Custom transformation

Users can follow this guide to apply custom transformations at the row level to all columns in their schema, including primary key columns. This guide can be used to specify custom transformation logic for existing columns, to populate new columns in Spanner that didn’t exist in the source, or to filter a row during migration. For ease of use, we have implemented the CustomTransformationFetcher class in v2/spanner-custom-shard, which can be updated according to the user’s logic.

Table of contents

Custom transformation workflow
Methods in CustomTransformationFetcher
Parameter details
1. Forward migration
  1. Request
  2. Response
2. Reverse replication
  1. Request
  2. Response
Steps to implement custom transformation
Error handling
1. Forward migration
2. Reverse replication
Best practices

Custom transformation workflow

Points to note regarding the workflow:

The workflow will execute once per event and will also be triggered during retries.
Not all column values need to be returned; only the returned columns will be updated. The rest will be migrated as they are from the source.
Users can add new columns in the response that are not present in the source but exist in Spanner. These column values will be written to Spanner, and the data types of the returned values must be compatible with the Spanner schema.

Methods in CustomTransformationFetcher

init() - This is an initialization method that will be called once during the pipeline setup. It is used to initialize the custom jar with custom parameters.
toSpannerRow() - This method applies custom transformations to the incoming source record and is expected to return a subset of spanner row.
toSourceRow() - This method applies custom transformations to the incoming spanner record and is expected to return a subset of source row.

Parameter details

Forward migration

Request

MigrationTransformationRequest contains the following information -

tableName - Name of the source table to which the event belongs to.
shardId - Logical shard id of the record.
eventType - The event type can either be INSERT, UPDATE-INSERT, UPDATE, UPDATE_DELETE or DELETE. Please refer to the datastream documentation for more details.
requestRow - It is a map of type Map<java.lang.String, java.lang.Object> where key is the source column name and value is source column value.

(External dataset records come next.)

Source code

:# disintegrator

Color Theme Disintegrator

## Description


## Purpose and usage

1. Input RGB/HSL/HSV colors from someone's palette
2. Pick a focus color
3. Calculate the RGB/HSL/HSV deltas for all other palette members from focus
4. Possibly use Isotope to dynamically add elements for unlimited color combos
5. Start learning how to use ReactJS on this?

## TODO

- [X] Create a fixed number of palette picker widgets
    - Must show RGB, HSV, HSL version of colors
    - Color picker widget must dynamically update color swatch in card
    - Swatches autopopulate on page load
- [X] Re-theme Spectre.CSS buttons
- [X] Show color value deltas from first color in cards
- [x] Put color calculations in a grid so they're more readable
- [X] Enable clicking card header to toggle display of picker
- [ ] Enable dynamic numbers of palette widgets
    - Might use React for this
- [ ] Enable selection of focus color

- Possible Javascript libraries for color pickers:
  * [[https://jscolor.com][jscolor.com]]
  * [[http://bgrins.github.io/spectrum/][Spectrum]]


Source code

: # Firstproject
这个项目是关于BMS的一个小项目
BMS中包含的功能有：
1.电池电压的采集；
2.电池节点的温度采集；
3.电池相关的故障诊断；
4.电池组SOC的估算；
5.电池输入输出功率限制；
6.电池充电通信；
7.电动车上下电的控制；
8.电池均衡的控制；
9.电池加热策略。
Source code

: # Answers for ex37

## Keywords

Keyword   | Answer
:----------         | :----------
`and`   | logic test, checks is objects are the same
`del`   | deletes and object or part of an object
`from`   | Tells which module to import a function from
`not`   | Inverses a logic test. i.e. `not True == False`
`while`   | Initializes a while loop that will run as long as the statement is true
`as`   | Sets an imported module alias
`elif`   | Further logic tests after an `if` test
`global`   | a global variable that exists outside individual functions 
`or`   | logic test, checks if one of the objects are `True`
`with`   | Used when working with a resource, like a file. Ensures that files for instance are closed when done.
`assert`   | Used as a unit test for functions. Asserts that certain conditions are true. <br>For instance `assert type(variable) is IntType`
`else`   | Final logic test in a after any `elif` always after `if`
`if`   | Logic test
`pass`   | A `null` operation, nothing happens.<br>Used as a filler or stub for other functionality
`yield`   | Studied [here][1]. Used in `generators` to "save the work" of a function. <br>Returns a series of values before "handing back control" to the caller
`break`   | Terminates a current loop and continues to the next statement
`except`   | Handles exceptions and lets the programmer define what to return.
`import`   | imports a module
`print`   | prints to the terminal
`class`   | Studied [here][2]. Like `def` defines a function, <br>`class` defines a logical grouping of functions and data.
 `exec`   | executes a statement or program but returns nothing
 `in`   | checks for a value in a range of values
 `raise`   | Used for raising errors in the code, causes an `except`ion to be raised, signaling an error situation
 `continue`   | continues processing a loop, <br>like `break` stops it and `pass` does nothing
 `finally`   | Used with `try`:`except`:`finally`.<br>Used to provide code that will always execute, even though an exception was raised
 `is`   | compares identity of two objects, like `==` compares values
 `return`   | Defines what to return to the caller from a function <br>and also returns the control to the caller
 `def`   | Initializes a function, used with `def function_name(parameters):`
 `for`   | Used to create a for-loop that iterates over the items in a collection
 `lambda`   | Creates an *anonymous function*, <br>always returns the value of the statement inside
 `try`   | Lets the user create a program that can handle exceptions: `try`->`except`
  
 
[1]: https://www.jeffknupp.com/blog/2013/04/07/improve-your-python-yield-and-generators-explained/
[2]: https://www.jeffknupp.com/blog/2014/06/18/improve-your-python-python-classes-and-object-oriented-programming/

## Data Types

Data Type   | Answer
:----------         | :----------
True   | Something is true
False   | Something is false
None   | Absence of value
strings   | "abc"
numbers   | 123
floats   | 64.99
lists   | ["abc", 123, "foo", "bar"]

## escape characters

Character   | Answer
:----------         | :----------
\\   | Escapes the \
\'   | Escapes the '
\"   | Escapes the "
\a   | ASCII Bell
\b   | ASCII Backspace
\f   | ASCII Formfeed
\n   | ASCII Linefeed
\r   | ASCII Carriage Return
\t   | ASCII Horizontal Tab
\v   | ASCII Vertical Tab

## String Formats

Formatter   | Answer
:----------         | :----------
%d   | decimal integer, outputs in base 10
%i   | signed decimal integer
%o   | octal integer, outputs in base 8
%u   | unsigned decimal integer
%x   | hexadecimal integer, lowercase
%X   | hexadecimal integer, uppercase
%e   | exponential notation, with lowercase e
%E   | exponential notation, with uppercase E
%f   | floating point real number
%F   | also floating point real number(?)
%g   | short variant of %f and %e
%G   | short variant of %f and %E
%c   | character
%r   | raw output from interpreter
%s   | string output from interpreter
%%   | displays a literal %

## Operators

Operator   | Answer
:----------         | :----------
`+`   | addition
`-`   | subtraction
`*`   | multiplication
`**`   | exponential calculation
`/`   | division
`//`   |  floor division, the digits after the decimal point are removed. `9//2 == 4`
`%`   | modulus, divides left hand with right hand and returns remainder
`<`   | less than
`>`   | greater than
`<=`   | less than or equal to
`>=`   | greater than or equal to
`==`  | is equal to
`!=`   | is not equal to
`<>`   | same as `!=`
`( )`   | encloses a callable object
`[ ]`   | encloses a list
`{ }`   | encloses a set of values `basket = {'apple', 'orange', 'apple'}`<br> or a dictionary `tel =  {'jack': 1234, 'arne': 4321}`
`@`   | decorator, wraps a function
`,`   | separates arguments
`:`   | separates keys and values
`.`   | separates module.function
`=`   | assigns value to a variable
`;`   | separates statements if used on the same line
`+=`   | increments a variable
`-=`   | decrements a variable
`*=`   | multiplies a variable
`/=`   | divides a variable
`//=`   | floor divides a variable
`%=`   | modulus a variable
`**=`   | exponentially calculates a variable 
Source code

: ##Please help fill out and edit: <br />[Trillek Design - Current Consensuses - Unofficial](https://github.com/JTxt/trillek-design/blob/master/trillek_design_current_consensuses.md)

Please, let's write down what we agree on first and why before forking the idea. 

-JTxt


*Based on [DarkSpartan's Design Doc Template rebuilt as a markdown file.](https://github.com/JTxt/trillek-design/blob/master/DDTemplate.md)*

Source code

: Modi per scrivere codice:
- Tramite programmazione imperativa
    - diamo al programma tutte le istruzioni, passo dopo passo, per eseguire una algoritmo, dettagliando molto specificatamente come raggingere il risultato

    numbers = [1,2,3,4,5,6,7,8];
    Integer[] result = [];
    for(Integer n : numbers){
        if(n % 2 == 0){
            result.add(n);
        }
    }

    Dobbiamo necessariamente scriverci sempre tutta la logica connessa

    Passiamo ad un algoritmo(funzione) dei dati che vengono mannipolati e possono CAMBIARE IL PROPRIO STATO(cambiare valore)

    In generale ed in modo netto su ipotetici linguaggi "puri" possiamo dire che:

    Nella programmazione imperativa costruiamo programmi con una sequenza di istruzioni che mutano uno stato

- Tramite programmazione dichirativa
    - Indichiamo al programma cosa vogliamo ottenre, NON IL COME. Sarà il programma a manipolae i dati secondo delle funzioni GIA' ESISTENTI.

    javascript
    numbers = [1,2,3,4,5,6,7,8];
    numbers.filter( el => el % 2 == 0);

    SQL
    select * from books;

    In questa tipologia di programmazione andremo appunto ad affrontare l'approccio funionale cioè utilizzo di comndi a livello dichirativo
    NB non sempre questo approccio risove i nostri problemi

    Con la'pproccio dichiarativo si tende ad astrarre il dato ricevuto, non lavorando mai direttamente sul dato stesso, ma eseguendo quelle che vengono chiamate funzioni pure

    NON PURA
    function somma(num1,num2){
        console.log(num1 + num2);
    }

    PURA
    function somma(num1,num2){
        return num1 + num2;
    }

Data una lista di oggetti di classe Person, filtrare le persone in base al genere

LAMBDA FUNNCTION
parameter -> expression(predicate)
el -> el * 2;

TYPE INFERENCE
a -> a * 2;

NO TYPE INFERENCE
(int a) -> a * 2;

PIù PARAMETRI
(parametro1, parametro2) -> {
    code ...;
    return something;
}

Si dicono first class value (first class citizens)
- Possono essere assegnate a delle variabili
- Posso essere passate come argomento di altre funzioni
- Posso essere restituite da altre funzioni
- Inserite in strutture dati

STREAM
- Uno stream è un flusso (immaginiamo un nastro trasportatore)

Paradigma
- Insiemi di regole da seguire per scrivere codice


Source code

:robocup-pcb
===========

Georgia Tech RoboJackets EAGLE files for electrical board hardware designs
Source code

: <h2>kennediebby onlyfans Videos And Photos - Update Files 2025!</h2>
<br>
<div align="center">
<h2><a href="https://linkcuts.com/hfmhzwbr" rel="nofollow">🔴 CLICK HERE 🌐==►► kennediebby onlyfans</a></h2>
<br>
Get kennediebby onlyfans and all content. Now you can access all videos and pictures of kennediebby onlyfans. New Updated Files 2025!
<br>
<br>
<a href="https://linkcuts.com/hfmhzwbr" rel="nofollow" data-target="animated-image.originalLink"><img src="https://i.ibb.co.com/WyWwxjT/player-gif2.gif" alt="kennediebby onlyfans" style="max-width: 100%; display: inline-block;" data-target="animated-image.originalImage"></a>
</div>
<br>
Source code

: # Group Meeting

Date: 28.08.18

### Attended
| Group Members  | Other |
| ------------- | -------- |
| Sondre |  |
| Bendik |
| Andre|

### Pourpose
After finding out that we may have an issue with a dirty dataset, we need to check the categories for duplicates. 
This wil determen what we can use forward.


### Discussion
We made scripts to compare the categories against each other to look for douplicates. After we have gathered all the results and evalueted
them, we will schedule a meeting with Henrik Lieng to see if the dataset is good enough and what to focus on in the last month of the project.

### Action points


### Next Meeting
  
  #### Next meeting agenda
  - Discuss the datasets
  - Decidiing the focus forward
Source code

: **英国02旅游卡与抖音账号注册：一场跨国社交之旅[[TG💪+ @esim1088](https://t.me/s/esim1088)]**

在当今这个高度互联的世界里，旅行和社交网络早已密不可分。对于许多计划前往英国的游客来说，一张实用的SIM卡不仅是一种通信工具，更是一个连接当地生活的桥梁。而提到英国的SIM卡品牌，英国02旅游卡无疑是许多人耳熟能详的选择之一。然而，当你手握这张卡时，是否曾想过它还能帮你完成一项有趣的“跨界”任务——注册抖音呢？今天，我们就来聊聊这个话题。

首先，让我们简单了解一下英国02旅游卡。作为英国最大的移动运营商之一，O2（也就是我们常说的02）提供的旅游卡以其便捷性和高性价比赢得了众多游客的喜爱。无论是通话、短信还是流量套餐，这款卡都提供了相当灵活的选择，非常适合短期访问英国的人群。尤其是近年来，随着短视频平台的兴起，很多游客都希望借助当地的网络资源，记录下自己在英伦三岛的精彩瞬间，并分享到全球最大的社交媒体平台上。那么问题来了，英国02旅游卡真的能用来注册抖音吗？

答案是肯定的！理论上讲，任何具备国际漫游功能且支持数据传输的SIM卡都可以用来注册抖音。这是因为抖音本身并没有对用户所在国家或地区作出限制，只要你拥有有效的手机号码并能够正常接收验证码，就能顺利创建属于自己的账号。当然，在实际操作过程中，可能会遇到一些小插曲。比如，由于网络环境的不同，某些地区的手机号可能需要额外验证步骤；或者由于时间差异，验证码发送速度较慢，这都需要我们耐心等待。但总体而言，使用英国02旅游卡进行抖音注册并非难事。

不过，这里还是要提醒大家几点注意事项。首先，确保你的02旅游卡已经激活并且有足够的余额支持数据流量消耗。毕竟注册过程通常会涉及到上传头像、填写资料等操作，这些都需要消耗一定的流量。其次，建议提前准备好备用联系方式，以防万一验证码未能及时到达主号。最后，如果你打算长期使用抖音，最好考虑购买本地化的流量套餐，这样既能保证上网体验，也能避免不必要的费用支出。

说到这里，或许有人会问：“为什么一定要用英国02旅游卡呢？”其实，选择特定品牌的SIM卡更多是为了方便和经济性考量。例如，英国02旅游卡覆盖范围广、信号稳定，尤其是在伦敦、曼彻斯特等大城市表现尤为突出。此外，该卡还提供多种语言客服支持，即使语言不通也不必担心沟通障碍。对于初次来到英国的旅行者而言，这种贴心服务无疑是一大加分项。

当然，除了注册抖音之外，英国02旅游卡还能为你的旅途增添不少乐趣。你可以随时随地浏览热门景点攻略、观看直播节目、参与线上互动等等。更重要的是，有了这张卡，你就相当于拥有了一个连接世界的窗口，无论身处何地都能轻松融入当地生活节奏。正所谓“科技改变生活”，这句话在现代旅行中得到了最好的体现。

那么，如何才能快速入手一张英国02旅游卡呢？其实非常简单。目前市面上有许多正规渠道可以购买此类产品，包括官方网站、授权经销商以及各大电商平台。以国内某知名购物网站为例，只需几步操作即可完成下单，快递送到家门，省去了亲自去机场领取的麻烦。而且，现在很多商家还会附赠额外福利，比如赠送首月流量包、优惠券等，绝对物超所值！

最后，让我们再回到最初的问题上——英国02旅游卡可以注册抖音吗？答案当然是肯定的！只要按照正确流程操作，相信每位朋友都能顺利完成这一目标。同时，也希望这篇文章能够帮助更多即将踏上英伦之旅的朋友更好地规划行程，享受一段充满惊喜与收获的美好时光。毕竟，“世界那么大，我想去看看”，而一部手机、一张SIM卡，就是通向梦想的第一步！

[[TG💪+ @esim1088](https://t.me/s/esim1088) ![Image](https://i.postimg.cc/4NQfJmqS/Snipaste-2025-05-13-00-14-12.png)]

The following table outlines the Java object type that will be sent in the request to the toSpannerRow for each MySQL datatype:

MYSQL datatype	Java object type
BIGINT	Long
BINARY	String (hex encoded)
BIT	Long
BLOB	String (hex encoded)
BOOLEAN	Long
CHAR	String
DATE	String (Format: yyyy-MM-dd)
DATETIME	String (UTC format)
DECIMAL	String
DOUBLE	Double
ENUM	String
FLOAT	Double
INT	Long
JSON	String
LONGBLOB	String (hex encoded)
LONGTEXT	String
MEDIUMBLOB	String (hex encoded)
MEDIUMINT	Long
MEDIUMTEXT	String
SET	String
SMALLINT	Long
TEXT	String
TIME	String (Format: HH-mm-ss)
TIMESTAMP	String (UTC format)
TINYBLOB	String (hex encoded)
TINYINT	Long
TINYTEXT	String
VARBINARY	String (hex encoded)
VARCHAR	String

Datastream does not support spatial data type columns. Values in the request for these columns will be NULL.

Response

MigrationTransformationResponse contains the following information -

responseRow - It is a map of type Map<java.lang.String, java.lang.Object> where key is the spanner column name and value is spanner column value.
isEventFiltered - If set to true, event will be skipped and not written to spanner.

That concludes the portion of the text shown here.